__Description of the task__. Exactly as written, return every line of the data below.
___ Supplied data ___
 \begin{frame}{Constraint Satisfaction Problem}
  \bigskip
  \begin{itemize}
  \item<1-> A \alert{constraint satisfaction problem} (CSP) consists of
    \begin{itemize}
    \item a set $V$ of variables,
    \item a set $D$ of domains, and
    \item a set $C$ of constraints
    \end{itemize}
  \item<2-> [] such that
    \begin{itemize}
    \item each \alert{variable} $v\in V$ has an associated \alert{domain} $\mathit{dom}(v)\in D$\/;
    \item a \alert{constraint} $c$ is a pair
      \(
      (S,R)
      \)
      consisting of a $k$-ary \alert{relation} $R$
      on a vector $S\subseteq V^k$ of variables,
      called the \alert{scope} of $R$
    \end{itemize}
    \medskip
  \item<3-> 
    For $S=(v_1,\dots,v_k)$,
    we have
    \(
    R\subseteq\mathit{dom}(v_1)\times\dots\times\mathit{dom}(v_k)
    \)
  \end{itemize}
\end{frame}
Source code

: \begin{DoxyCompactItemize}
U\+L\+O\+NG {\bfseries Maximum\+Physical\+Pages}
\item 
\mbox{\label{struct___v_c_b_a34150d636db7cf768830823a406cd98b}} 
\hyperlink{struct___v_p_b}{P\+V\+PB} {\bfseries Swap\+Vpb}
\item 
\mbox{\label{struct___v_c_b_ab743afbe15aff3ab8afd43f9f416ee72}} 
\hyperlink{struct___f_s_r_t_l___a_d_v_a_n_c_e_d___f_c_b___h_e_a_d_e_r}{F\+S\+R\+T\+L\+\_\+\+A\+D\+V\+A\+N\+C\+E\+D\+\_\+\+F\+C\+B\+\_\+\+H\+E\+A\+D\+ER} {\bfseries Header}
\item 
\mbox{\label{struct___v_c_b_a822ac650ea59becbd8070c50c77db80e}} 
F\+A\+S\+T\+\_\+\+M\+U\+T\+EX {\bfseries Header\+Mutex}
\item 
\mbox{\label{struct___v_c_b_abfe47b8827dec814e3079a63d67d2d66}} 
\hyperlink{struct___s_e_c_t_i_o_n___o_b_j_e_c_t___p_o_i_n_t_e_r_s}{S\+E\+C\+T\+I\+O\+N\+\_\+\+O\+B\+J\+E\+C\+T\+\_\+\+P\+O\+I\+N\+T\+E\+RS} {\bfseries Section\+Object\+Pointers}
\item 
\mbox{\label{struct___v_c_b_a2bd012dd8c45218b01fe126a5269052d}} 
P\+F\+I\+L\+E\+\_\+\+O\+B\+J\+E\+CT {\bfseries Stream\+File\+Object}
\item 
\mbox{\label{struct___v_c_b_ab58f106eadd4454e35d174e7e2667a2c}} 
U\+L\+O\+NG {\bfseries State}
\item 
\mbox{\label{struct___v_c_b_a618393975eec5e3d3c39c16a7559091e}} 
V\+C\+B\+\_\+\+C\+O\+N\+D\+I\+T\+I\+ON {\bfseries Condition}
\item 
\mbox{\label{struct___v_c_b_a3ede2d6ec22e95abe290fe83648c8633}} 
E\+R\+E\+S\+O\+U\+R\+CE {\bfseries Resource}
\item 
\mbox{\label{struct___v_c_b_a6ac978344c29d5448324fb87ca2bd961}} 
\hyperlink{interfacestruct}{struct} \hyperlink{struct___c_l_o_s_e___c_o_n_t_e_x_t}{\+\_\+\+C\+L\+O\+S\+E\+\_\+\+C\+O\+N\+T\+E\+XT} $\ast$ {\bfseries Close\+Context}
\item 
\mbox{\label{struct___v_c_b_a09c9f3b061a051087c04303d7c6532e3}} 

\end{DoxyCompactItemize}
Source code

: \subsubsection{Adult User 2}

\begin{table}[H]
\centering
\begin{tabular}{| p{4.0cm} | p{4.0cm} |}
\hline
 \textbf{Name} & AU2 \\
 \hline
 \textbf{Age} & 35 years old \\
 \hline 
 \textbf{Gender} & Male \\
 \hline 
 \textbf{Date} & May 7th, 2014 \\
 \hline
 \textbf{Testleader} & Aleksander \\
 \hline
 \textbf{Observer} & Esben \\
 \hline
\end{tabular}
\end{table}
___
__Answer section__.
 \begin{frame}{Constraint Satisfaction Problem}
  \bigskip
  \begin{itemize}
  \item<1-> A \alert{constraint satisfaction problem} (CSP) consists of
    \begin{itemize}
    \item a set $V$ of variables,
    \item a set $D$ of domains, and
    \item a set $C$ of constraints
    \end{itemize}
  \item<2-> [] such that
    \begin{itemize}
    \item each \alert{variable} $v\in V$ has an associated \alert{domain} $\mathit{dom}(v)\in D$\/;
    \item a \alert{constraint} $c$ is a pair
      \(
      (S,R)
      \)
      consisting of a $k$-ary \alert{relation} $R$
      on a vector $S\subseteq V^k$ of variables,
      called the \alert{scope} of $R$
    \end{itemize}
    \medskip
  \item<3-> 
    For $S=(v_1,\dots,v_k)$,
    we have
    \(
    R\subseteq\mathit{dom}(v_1)\times\dots\times\mathit{dom}(v_k)
    \)
  \end{itemize}
\end{frame}
Source code

: \begin{DoxyCompactItemize}
U\+L\+O\+NG {\bfseries Maximum\+Physical\+Pages}
\item 
\mbox{\label{struct___v_c_b_a34150d636db7cf768830823a406cd98b}} 
\hyperlink{struct___v_p_b}{P\+V\+PB} {\bfseries Swap\+Vpb}
\item 
\mbox{\label{struct___v_c_b_ab743afbe15aff3ab8afd43f9f416ee72}} 
\hyperlink{struct___f_s_r_t_l___a_d_v_a_n_c_e_d___f_c_b___h_e_a_d_e_r}{F\+S\+R\+T\+L\+\_\+\+A\+D\+V\+A\+N\+C\+E\+D\+\_\+\+F\+C\+B\+\_\+\+H\+E\+A\+D\+ER} {\bfseries Header}
\item 
\mbox{\label{struct___v_c_b_a822ac650ea59becbd8070c50c77db80e}} 
F\+A\+S\+T\+\_\+\+M\+U\+T\+EX {\bfseries Header\+Mutex}
\item 
\mbox{\label{struct___v_c_b_abfe47b8827dec814e3079a63d67d2d66}} 
\hyperlink{struct___s_e_c_t_i_o_n___o_b_j_e_c_t___p_o_i_n_t_e_r_s}{S\+E\+C\+T\+I\+O\+N\+\_\+\+O\+B\+J\+E\+C\+T\+\_\+\+P\+O\+I\+N\+T\+E\+RS} {\bfseries Section\+Object\+Pointers}
\item 
\mbox{\label{struct___v_c_b_a2bd012dd8c45218b01fe126a5269052d}} 
P\+F\+I\+L\+E\+\_\+\+O\+B\+J\+E\+CT {\bfseries Stream\+File\+Object}
\item 
\mbox{\label{struct___v_c_b_ab58f106eadd4454e35d174e7e2667a2c}} 
U\+L\+O\+NG {\bfseries State}
\item 
\mbox{\label{struct___v_c_b_a618393975eec5e3d3c39c16a7559091e}} 
V\+C\+B\+\_\+\+C\+O\+N\+D\+I\+T\+I\+ON {\bfseries Condition}
\item 
\mbox{\label{struct___v_c_b_a3ede2d6ec22e95abe290fe83648c8633}} 
E\+R\+E\+S\+O\+U\+R\+CE {\bfseries Resource}
\item 
\mbox{\label{struct___v_c_b_a6ac978344c29d5448324fb87ca2bd961}} 
\hyperlink{interfacestruct}{struct} \hyperlink{struct___c_l_o_s_e___c_o_n_t_e_x_t}{\+\_\+\+C\+L\+O\+S\+E\+\_\+\+C\+O\+N\+T\+E\+XT} $\ast$ {\bfseries Close\+Context}
\item 
\mbox{\label{struct___v_c_b_a09c9f3b061a051087c04303d7c6532e3}} 

\end{DoxyCompactItemize}
Source code

: \subsubsection{Adult User 2}

\begin{table}[H]
\centering
\begin{tabular}{| p{4.0cm} | p{4.0cm} |}
\hline
 \textbf{Name} & AU2 \\
 \hline
 \textbf{Age} & 35 years old \\
 \hline 
 \textbf{Gender} & Male \\
 \hline 
 \textbf{Date} & May 7th, 2014 \\
 \hline
 \textbf{Testleader} & Aleksander \\
 \hline
 \textbf{Observer} & Esben \\
 \hline
\end{tabular}
\end{table}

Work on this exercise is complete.